NORD STREAM Ein Viertel des zusätzlichen EU-Gasbearfs wird Russland über eine neue Pipeline liefern

12.04.2010
2023-08-30T11:25:53.7200Z
5 Min

Erdgas als wertvoller, sauberer Energieträger wird auch für Westeuropa immer wichtiger. Neben den eigenen Vorkommen - allen voran in der Nordsee - setzen die europäischen Energieversorger in Zukunft auch auf Lieferungen aus anderen Ländern der Welt. Ein wichtiges Erdgaslieferland für Westeuropa ist traditionell Russland, denn in Sibirien schlummern gewaltige Gasvorkommen. Diese zu erschließen und zu vermarkten, hat Russland zu einem strategischen Ziel erhoben.

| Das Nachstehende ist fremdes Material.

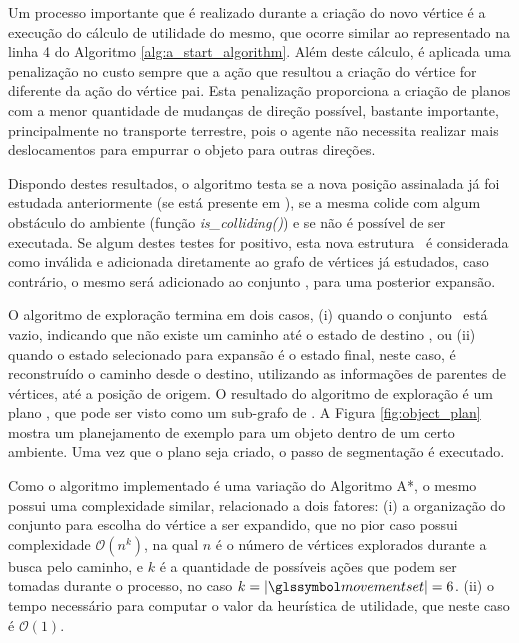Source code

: Um processo importante que é realizado durante a criação do novo vértice é a execução do cálculo de utilidade do mesmo, que ocorre similar ao representado na linha 4 do Algoritmo \ref{alg:a_start_algorithm}. Além deste cálculo, é aplicada uma penalização no custo sempre que a ação que resultou a criação do vértice for diferente da ação do vértice pai.
Esta penalização proporciona a criação de planos com a menor quantidade de mudanças de direção possível, bastante importante, principalmente no transporte terrestre, pois o agente não necessita realizar mais deslocamentos para empurrar o objeto para outras direções.

Dispondo destes resultados, o algoritmo testa se a nova posição assinalada já foi estudada anteriormente (se está presente em \plangraph), se a mesma colide com algum obstáculo do ambiente (função \emph{is\_colliding()}) e se não é possível de ser executada. Se algum destes testes for positivo, esta nova estrutura \nextstate\ é considerada como inválida e adicionada diretamente ao grafo de vértices já estudados, caso contrário, o mesmo será adicionado ao conjunto \fringe, para uma posterior expansão.

O algoritmo de exploração termina em dois casos, (i) quando o conjunto \ está vazio, indicando que não existe um caminho até o estado de destino \targetstate, ou (ii) quando o estado selecionado para expansão é o estado final, neste caso, é reconstruído o caminho desde o destino, utilizando as informações de parentes de vértices, até a posição de origem.
O resultado do algoritmo de exploração é um plano , que pode ser visto como um sub-grafo de .
A Figura \ref{fig:object_plan} mostra um planejamento de exemplo para um objeto dentro de um certo ambiente.
Uma vez que o plano seja criado, o passo de segmentação é executado.

Como o algoritmo implementado é uma variação do Algoritmo A*, o mesmo possui uma complexidade similar, relacionado a dois fatores:
(i) a organização do conjunto  para escolha do vértice a ser expandido, que no pior caso possui complexidade $\mathcal{O}(n^k)$, na qual $n$ é o número de vértices explorados durante a busca pelo caminho, e $k$ é a quantidade de possíveis ações que podem ser tomadas durante o processo, no caso $k=|\sy{movementset}|= 6$.
(ii) o tempo necessário para computar o valor da heurística de utilidade, que neste caso é $\mathcal{O}(1)$.

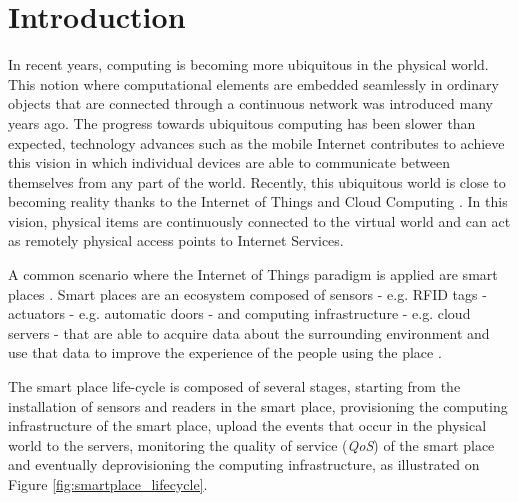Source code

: \section{Introduction}
\label{sec:introduction}
In recent years, computing is becoming more ubiquitous in the physical world. This
notion where computational elements are embedded seamlessly in ordinary objects that
are connected through a continuous network was introduced many years ago\cite{weiser1991computer}.
The progress towards ubiquitous computing has been slower than expected, technology advances such
as the mobile Internet contributes to achieve this vision in which individual devices are
able to communicate between themselves from any part of the world\cite{gubbi2013internet}. Recently,
this ubiquitous world is close to becoming reality thanks to the Internet of Things and Cloud Computing
\cite{caceres2012ubicomp}. In this vision, physical items are continuously connected to the virtual
world and can act as remotely physical access points to Internet Services\cite{mattern2010internet}.

A common scenario where the Internet of Things paradigm is applied are smart places \cite{atzori2010internet}.
Smart places are an ecosystem composed of sensors - e.g. RFID tags - actuators - e.g. automatic doors -
and computing infrastructure - e.g. cloud servers - that are able to acquire data about the surrounding
environment and use that data to improve the experience of the people using the place \cite{cook2004smart}.

The smart place life-cycle is composed of several stages, starting from the installation of sensors and
readers in the smart place, provisioning the computing infrastructure of the smart place, upload the events
that occur in the physical world to the servers, monitoring the quality of service (\textit{QoS}) of the smart
place and eventually deprovisioning the computing infrastructure, as illustrated on Figure
\ref{fig:smartplace_lifecycle}.


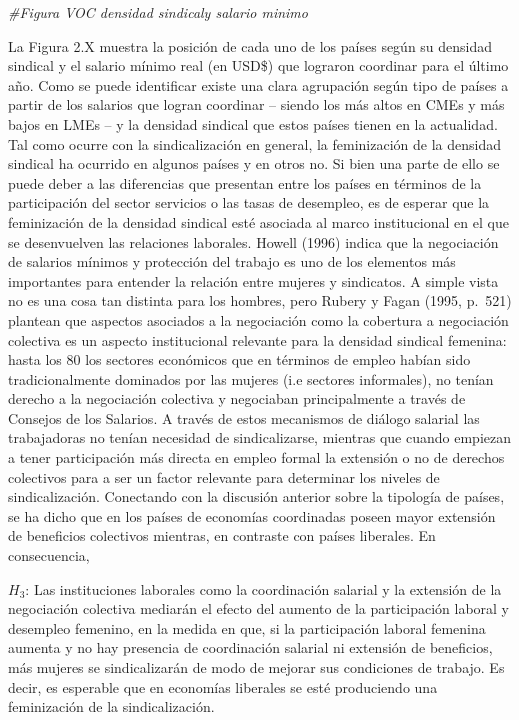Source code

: \documentclass[
]{book}
\newenvironment{Shaded}{\begin{snugshade}}{\end{snugshade}}
\newcommand{\CommentTok}[1]{\textcolor[rgb]{0.56,0.35,0.01}{\textit{#1}}}
\begin{document}
\begin{Shaded}
\begin{Highlighting}[]
\CommentTok{#Figura VOC densidad sindicaly salario minimo}
\end{Highlighting}
\end{Shaded}

La Figura 2.X muestra la posición de cada uno de los países según su densidad sindical y el salario mínimo real (en USD\$) que lograron coordinar para el último año. Como se puede identificar existe una clara agrupación según tipo de países a partir de los salarios que logran coordinar -- siendo los más altos en CMEs y más bajos en LMEs -- y la densidad sindical que estos países tienen en la actualidad.
Tal como ocurre con la sindicalización en general, la feminización de la densidad sindical ha ocurrido en algunos países y en otros no. Si bien una parte de ello se puede deber a las diferencias que presentan entre los países en términos de la participación del sector servicios o las tasas de desempleo, es de esperar que la feminización de la densidad sindical esté asociada al marco institucional en el que se desenvuelven las relaciones laborales. Howell (1996) indica que la negociación de salarios mínimos y protección del trabajo es uno de los elementos más importantes para entender la relación entre mujeres y sindicatos. A simple vista no es una cosa tan distinta para los hombres, pero Rubery y Fagan (1995, p.~521) plantean que aspectos asociados a la negociación como la cobertura a negociación colectiva es un aspecto institucional relevante para la densidad sindical femenina: hasta los 80 los sectores económicos que en términos de empleo habían sido tradicionalmente dominados por las mujeres (i.e sectores informales), no tenían derecho a la negociación colectiva y negociaban principalmente a través de Consejos de los Salarios. A través de estos mecanismos de diálogo salarial las trabajadoras no tenían necesidad de sindicalizarse, mientras que cuando empiezan a tener participación más directa en empleo formal la extensión o no de derechos colectivos para a ser un factor relevante para determinar los niveles de sindicalización. Conectando con la discusión anterior sobre la tipología de países, se ha dicho que en los países de economías coordinadas poseen mayor extensión de beneficios colectivos mientras, en contraste con países liberales. En consecuencia,

\(H_{3}\): Las instituciones laborales como la coordinación salarial y la extensión de la negociación colectiva mediarán el efecto del aumento de la participación laboral y desempleo femenino, en la medida en que, si la participación laboral femenina aumenta y no hay presencia de coordinación salarial ni extensión de beneficios, más mujeres se sindicalizarán de modo de mejorar sus condiciones de trabajo. Es decir, es esperable que en economías liberales se esté produciendo una feminización de la sindicalización.
\end{document}
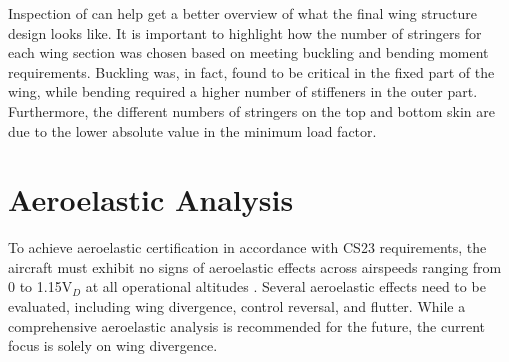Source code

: \begin{table}[H]
    \centering
    \caption{Transposed wing structure parameters, with $x$ [\unit{m}] as the distance from the root}
    \label{tab:wingstructure}
\end{table}

Inspection of  can help get a better overview of what the final wing structure design looks like.
It is important to highlight how the number of stringers for each wing section was chosen based on meeting buckling and bending moment requirements.
Buckling was, in fact, found to be critical in the fixed part of the wing, while bending required a higher number of stiffeners in the outer part.
Furthermore, the different numbers of stringers on the top and bottom skin are due to the lower absolute value in the minimum load factor.

\section{Aeroelastic Analysis}
To achieve aeroelastic certification in accordance with CS23 requirements, the aircraft must exhibit no signs of aeroelastic effects across airspeeds ranging from 0 to 1.15V\(_D\) at all operational altitudes \cite{easa2018easy}. Several aeroelastic effects need to be evaluated, including wing divergence, control reversal, and flutter. While a comprehensive aeroelastic analysis is recommended for the future, the current focus is solely on wing divergence.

Als idealer Transportträger erweist sich dabei einmal mehr die Pipeline. Anfang April startete die Verlegung der Ostsee-Pipeline. Sie verläuft künftig auf einer Gesamtstrecke von rund 1.220 Kilometern vom russischen Vyborg bis nach Lubmin bei Greifswald. Fast 7,4 Milliarden Euro investiert die Betreibergesellschaft Nord Stream AG, in deren Aktionärsausschuss auch der ehemaliege deutsche Bundeskanzler Gerhard Schröder (SPD) sitzt, in die auf dem Meeresgrund zu verlegenden Leitungen. Zu den Gesellschaftern des Unternehmens, das sich als "Garant für beste Technologie, höchste Sicherheit und optimale Unternehmensorganisation" bezeichnet, gehören neben dem russischen Energieriesen Gazprom die europäischen Konzerne BASF, Eon, Ruhrgas und Gasunie.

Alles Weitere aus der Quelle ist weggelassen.